→ ACTIVITY:
Should pictures appear among the records, leave them out, and copy exactly only the lines from the first through the one with "我在 Medium 上看到了两篇文章:一篇是由", inclusive.

========================

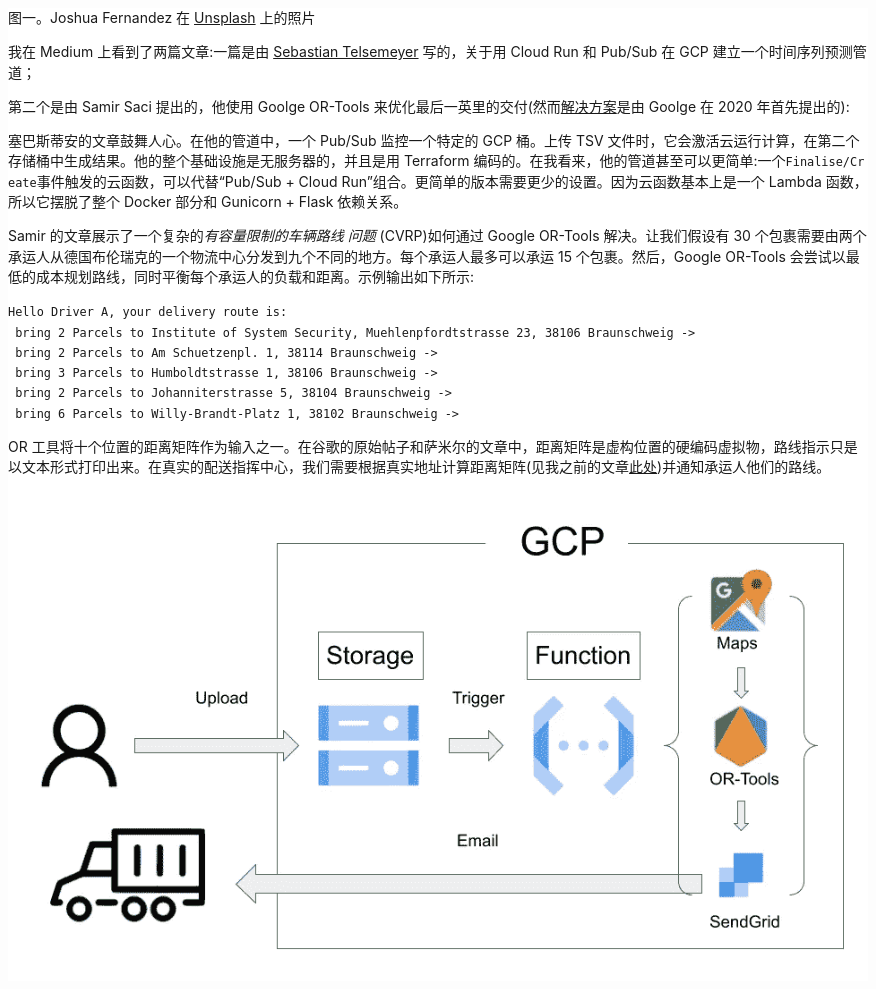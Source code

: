图一。Joshua Fernandez 在 [Unsplash](https://unsplash.com/s/photos/delivery?utm_source=unsplash&utm_medium=referral&utm_content=creditCopyText) 上的照片

我在 Medium 上看到了两篇文章:一篇是由 [Sebastian Telsemeyer](https://dsdx.medium.com/) 写的，关于用 Cloud Run 和 Pub/Sub 在 GCP 建立一个时间序列预测管道；

</building-a-serverless-containerized-batch-prediction-model-using-google-cloud-run-and-terraform-82c97ab17515>  

第二个是由 Samir Saci 提出的，他使用 Goolge OR-Tools 来优化最后一英里的交付(然而[解决方案](https://developers.google.com/optimization/routing/cvrp)是由 Goolge 在 2020 年首先提出的):

</optimize-e-commerce-last-mile-delivery-with-python-ab9ba37d214c>  

塞巴斯蒂安的文章鼓舞人心。在他的管道中，一个 Pub/Sub 监控一个特定的 GCP 桶。上传 TSV 文件时，它会激活云运行计算，在第二个存储桶中生成结果。他的整个基础设施是无服务器的，并且是用 Terraform 编码的。在我看来，他的管道甚至可以更简单:一个`Finalise/Create`事件触发的云函数，可以代替“Pub/Sub + Cloud Run”组合。更简单的版本需要更少的设置。因为云函数基本上是一个 Lambda 函数，所以它摆脱了整个 Docker 部分和 Gunicorn + Flask 依赖关系。

Samir 的文章展示了一个复杂的*有容量限制的车辆路线* *问题* (CVRP)如何通过 Google OR-Tools 解决。让我们假设有 30 个包裹需要由两个承运人从德国布伦瑞克的一个物流中心分发到九个不同的地方。每个承运人最多可以承运 15 个包裹。然后，Google OR-Tools 会尝试以最低的成本规划路线，同时平衡每个承运人的负载和距离。示例输出如下所示:

```
Hello Driver A, your delivery route is: 
 bring 2 Parcels to Institute of System Security, Muehlenpfordtstrasse 23, 38106 Braunschweig -> 
 bring 2 Parcels to Am Schuetzenpl. 1, 38114 Braunschweig -> 
 bring 3 Parcels to Humboldtstrasse 1, 38106 Braunschweig -> 
 bring 2 Parcels to Johanniterstrasse 5, 38104 Braunschweig -> 
 bring 6 Parcels to Willy-Brandt-Platz 1, 38102 Braunschweig ->
```

OR 工具将十个位置的距离矩阵作为输入之一。在谷歌的原始帖子和萨米尔的文章中，距离矩阵是虚构位置的硬编码虚拟物，路线指示只是以文本形式打印出来。在真实的配送指挥中心，我们需要根据真实地址计算距离矩阵(见我之前的文章[此处](https://medium.com/geekculture/get-geo-data-from-google-cloud-for-your-next-new-home-f0a02c185d5f))并通知承运人他们的路线。

![](img/9c27ca397ee5b7576c97774f1433db64.png)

========================

→ SOLUTION TO THE PROBLEM:
Source code

:图一。Joshua Fernandez 在 [Unsplash](https://unsplash.com/s/photos/delivery?utm_source=unsplash&utm_medium=referral&utm_content=creditCopyText) 上的照片

我在 Medium 上看到了两篇文章:一篇是由 [Sebastian Telsemeyer](https://dsdx.medium.com/) 写的，关于用 Cloud Run 和 Pub/Sub 在 GCP 建立一个时间序列预测管道；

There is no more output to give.